[Editor’s note: Mike Gebert is the James Beard Award-winning publisher of Fooditor, an online publication that provides in-depth commentary and analysis of the food industry in Chicago. At this time of year, it’s been traditional for Fooditor to put out The Fooditor 99; alas, that’s not happening this year].
I didn’t like being a food writer in 2020, so I decided instead to spend the year in 1986.
Here’s what I mean.
Earlier this year, I signed a contract with a publisher to do an oral history of Chicago restaurants in the modern era, which I consider to be roughly the period from 1970s and 1980s to the present day. Within a couple of weeks of the contract being signed, we all locked down.

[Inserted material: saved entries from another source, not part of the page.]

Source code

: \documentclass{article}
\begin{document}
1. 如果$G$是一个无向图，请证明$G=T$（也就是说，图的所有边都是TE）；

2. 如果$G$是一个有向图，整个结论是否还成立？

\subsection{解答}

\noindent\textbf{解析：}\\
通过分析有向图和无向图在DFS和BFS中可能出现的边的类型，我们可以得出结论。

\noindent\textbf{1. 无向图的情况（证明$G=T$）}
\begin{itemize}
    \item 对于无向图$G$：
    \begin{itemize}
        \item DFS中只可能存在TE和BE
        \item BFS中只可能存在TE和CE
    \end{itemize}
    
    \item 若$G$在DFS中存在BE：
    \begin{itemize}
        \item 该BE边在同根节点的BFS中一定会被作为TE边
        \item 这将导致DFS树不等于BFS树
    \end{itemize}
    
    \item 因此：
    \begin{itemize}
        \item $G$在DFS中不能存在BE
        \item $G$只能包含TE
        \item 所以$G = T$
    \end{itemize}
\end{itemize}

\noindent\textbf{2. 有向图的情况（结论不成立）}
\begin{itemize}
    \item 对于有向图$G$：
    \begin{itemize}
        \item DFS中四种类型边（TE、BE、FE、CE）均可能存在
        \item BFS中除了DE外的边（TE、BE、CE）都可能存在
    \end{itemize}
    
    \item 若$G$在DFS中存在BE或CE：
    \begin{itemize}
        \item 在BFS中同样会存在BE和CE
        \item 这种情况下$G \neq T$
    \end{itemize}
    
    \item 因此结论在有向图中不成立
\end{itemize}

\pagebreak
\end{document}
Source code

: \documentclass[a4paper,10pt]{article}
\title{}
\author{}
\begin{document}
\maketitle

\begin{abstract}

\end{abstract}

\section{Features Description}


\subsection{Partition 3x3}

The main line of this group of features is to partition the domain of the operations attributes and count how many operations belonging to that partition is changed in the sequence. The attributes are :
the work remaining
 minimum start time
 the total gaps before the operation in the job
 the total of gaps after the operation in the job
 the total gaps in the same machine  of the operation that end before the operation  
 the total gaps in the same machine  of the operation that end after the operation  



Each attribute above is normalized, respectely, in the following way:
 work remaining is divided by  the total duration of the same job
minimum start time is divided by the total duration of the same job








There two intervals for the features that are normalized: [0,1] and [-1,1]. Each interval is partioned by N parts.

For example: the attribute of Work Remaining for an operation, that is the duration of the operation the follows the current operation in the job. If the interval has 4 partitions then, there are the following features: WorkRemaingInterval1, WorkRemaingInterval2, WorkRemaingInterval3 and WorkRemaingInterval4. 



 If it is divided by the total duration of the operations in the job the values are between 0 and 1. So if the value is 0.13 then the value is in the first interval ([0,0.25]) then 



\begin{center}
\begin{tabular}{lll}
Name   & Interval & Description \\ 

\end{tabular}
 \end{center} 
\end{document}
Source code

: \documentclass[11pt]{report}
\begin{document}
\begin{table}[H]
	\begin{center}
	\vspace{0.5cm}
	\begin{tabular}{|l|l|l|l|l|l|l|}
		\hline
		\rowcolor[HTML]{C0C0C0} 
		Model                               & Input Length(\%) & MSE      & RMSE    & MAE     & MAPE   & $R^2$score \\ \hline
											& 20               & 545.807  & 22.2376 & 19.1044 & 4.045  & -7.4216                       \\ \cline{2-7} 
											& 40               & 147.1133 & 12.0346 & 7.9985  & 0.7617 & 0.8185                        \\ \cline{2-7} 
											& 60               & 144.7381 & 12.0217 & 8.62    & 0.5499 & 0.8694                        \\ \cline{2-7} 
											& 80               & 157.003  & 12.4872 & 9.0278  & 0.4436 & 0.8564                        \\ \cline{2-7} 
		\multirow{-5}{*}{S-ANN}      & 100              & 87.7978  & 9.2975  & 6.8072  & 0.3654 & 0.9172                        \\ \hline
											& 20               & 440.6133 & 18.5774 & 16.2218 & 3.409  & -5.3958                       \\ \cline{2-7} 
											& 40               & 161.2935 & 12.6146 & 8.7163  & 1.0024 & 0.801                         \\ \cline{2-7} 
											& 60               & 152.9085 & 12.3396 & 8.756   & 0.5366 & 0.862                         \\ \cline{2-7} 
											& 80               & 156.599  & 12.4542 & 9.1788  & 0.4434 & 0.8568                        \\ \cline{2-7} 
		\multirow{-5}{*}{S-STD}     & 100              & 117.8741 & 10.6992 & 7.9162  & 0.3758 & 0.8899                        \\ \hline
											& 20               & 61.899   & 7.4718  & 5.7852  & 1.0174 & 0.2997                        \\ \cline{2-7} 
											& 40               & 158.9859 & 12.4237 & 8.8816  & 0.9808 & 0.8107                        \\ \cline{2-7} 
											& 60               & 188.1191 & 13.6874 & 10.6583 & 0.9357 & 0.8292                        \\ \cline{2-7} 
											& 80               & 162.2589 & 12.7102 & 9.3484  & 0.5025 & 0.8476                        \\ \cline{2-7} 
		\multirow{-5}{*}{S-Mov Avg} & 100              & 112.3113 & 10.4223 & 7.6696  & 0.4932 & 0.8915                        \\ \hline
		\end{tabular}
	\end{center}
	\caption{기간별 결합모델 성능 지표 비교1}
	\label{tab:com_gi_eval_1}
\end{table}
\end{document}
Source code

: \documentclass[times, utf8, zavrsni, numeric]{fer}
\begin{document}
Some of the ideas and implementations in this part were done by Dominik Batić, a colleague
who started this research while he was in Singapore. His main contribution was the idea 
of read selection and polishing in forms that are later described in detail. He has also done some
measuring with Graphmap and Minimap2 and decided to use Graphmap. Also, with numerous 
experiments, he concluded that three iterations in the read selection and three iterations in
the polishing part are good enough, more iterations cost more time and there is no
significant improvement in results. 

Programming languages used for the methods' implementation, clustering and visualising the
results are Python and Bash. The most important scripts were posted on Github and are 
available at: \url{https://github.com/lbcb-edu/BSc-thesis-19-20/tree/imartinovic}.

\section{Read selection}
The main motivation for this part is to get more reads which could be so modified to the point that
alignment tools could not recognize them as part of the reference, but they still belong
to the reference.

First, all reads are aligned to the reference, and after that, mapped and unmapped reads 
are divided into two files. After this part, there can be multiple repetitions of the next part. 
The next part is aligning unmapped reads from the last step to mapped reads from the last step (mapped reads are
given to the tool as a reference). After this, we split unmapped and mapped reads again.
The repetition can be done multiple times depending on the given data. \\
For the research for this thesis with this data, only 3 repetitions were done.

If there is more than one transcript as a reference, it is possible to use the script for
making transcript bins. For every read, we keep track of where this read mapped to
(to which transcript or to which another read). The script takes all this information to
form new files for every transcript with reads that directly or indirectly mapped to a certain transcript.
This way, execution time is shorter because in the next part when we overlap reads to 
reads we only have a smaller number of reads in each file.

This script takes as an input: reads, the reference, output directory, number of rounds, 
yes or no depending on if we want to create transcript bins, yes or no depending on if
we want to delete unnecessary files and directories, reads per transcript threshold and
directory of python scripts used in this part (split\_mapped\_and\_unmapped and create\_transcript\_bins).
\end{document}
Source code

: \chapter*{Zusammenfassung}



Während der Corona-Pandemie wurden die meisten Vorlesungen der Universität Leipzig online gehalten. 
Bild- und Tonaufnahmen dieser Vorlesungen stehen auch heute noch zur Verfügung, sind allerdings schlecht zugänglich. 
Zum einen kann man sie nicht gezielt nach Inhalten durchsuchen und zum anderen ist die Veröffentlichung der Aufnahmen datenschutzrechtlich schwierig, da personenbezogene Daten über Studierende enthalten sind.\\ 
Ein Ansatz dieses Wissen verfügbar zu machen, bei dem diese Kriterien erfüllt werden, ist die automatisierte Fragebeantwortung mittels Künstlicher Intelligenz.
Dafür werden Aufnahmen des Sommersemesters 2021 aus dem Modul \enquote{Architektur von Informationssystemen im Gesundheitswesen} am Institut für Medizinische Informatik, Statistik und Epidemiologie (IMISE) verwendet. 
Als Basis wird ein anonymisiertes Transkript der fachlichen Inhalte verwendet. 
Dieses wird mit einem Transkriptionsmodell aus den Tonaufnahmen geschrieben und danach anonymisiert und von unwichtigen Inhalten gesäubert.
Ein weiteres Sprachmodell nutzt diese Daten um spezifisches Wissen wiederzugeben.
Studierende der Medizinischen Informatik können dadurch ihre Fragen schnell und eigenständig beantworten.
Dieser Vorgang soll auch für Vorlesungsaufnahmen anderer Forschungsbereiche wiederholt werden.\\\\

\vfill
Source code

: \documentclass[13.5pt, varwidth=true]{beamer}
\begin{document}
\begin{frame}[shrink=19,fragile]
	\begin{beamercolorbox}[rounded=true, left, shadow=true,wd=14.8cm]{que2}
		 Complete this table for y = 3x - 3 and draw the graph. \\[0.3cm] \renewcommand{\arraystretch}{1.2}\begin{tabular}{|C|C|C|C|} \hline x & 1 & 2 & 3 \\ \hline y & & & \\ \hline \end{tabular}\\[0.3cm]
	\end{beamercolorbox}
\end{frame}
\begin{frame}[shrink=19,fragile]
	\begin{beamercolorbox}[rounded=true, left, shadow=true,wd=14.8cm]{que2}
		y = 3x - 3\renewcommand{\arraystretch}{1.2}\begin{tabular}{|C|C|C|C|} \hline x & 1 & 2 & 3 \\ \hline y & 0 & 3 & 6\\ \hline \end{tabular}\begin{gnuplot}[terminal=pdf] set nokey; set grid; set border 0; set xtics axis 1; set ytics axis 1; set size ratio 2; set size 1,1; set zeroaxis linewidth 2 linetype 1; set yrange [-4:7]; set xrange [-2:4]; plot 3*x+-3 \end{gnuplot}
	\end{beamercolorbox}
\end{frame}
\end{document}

It was suddenly a good time not to be talking about new restaurants, as it seemed there weren’t going to be any for a while; it seemed, instead, to be a good time to be talking about restaurants from four decades ago.
When talking to restaurant people about the days when the world was young and they were giants, one of the things I heard a lot from chefs was that during the 1970s and 1980s, anything they did wound up in food media. You started putting smoked chicken in soup? You get an automatic mention by William Rice in the Chicago Tribune, followed by a piece in Gourmet about the young chefs (and you’re one of them) transforming American cuisine with southwestern flavors.
I think there are two reasons why this tended to happen. One, there weren’t nearly as many restaurants then as there are now—so it was easier to be the exciting new thing. So much really was new, then.
Two, there were more food writers then, or at least more food writers who actually dined out, and who really knew what was going on inside restaurants. Critically, there were more food writers with dining budgets, something that has vanished in the last few years. In fact, the whole job of reviewing restaurants quietly died this year; if it hadn’t ended already at most publications, it did with the lockdown.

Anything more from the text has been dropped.